When the Fed is done, what's next for the markets? What brings us to sustainable new highlights? "The elephant in the room is trade and tariffs, and that will dictate how much upside there is," said Alec Young, CEO, Global Markets Research at FTSE Russell.

Plenty was demonstrated on Friday afternoon, when the S&P 500 lost nearly 20 points on the sudden decision by China officials who met in Washington for trade talks to change the itinerary and return to China earlier than planned, again emphasizing that The trade talks are the marginal movements in the market.

S&P has changed little this week despite a number of other potentially bad news, from the Iran crisis to the increase in oil to the rise in the repo rate to very poor figures for industrial production in China and retail early this week.

"The markets were thrown a basket ball this week, with the Saudi attacks and the Fed repo mess," said Nick Raich, who tracks the company's revenue as Earnings Scout.
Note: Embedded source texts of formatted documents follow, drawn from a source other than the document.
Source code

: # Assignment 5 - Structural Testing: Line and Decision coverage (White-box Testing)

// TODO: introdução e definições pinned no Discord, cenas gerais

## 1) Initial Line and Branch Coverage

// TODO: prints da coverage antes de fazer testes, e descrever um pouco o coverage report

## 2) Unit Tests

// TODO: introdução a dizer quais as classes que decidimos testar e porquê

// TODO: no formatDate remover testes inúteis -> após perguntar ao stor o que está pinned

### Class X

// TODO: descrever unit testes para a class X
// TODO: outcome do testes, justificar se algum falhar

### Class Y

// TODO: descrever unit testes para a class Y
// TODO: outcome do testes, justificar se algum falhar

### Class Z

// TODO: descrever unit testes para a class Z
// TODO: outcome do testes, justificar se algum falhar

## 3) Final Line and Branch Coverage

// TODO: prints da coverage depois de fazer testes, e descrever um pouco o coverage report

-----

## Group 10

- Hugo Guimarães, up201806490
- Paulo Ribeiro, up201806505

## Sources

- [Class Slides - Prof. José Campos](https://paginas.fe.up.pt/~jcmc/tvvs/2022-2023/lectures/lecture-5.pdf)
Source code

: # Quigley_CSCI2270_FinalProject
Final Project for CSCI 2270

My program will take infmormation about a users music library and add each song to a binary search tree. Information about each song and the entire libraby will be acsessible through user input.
You can see it in the market action: business sectors that are sensitive to the global economy that had been up in previous weeks have all fallen back this week:

Cyclical sectors lagging

(This week)

Metals / Mining ̵[ads1]1; down 3.8%

Retail – down 4.1%

Banks – down 1.8%

Industries – down 1.3%

"It seems that investors may be tempted to chase new high times ahead of the central trade negotiations while the central bank's security blanket has been folded up and laid, "Michael O & # 39; Rourke wrote to customers at Jones Trading yesterday.

As we heard from Federal Express and US Steel this week, it is clear that the main concern for US corporate revenue is the prospect of continuing global decline. But these concerns include much more than just tariffs and trade.
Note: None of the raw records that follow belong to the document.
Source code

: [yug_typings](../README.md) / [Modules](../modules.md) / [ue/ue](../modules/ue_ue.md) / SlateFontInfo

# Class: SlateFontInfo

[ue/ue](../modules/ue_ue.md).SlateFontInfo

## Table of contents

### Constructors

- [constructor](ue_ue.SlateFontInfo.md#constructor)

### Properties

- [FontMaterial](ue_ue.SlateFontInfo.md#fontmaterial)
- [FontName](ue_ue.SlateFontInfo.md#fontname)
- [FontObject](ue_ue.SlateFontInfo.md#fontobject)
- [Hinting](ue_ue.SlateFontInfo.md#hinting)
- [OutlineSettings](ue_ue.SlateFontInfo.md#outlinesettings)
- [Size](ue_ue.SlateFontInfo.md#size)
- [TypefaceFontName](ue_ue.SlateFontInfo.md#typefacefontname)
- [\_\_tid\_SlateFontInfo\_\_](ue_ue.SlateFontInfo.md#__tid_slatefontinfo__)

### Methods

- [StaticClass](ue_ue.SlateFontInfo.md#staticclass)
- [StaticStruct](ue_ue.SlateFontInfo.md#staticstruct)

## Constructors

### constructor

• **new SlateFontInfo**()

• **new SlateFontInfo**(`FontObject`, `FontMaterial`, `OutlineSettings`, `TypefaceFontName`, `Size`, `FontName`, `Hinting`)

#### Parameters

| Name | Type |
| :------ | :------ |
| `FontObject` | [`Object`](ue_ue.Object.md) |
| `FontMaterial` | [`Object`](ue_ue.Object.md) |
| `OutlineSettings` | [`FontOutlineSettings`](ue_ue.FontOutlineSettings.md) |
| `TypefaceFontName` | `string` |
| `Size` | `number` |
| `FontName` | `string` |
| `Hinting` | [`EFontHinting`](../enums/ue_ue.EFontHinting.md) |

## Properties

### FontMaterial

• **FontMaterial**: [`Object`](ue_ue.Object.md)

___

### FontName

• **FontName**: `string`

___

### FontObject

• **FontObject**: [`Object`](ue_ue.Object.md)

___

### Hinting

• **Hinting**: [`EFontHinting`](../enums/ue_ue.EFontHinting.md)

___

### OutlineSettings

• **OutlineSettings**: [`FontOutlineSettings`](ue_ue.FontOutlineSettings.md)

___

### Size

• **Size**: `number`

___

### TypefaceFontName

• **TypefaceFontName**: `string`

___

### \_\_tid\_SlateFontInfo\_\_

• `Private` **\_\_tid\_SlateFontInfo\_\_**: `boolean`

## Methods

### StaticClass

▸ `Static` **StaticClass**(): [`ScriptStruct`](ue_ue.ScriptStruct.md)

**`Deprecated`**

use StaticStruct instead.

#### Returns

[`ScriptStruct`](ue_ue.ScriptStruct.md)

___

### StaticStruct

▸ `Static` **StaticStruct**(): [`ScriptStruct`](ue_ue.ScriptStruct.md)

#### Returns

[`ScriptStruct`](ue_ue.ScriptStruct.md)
While concerns about a "global downturn" seem vague, global fund managers in the monthly Bank of America / Merrill Lynch Global Fund Manager survey this week referred to several specific issues whose resolution would drive markets forward, including a German fiscal stimulus program, the Fed continued interest rate cuts, a Chinese infrastructure spending program and a Brexit resolution.

And that's why the markets continue to hold on: the belief that the action comes, especially from central banks.

"Until central bank actions do not work and no longer improve earnings expectations, I would not recommend fighting the Fed," Raich told me.

As for revenue in the third and fourth quarters, Raich notes that early reports – with the exception of FedEx – have come in better than feared, and the numbers in the third and fourth quarters, as they come down, do not come down as much first and second quarters.

"It tells me that expectations are already low and that markets are still reluctant to bet on the Fed," he told me.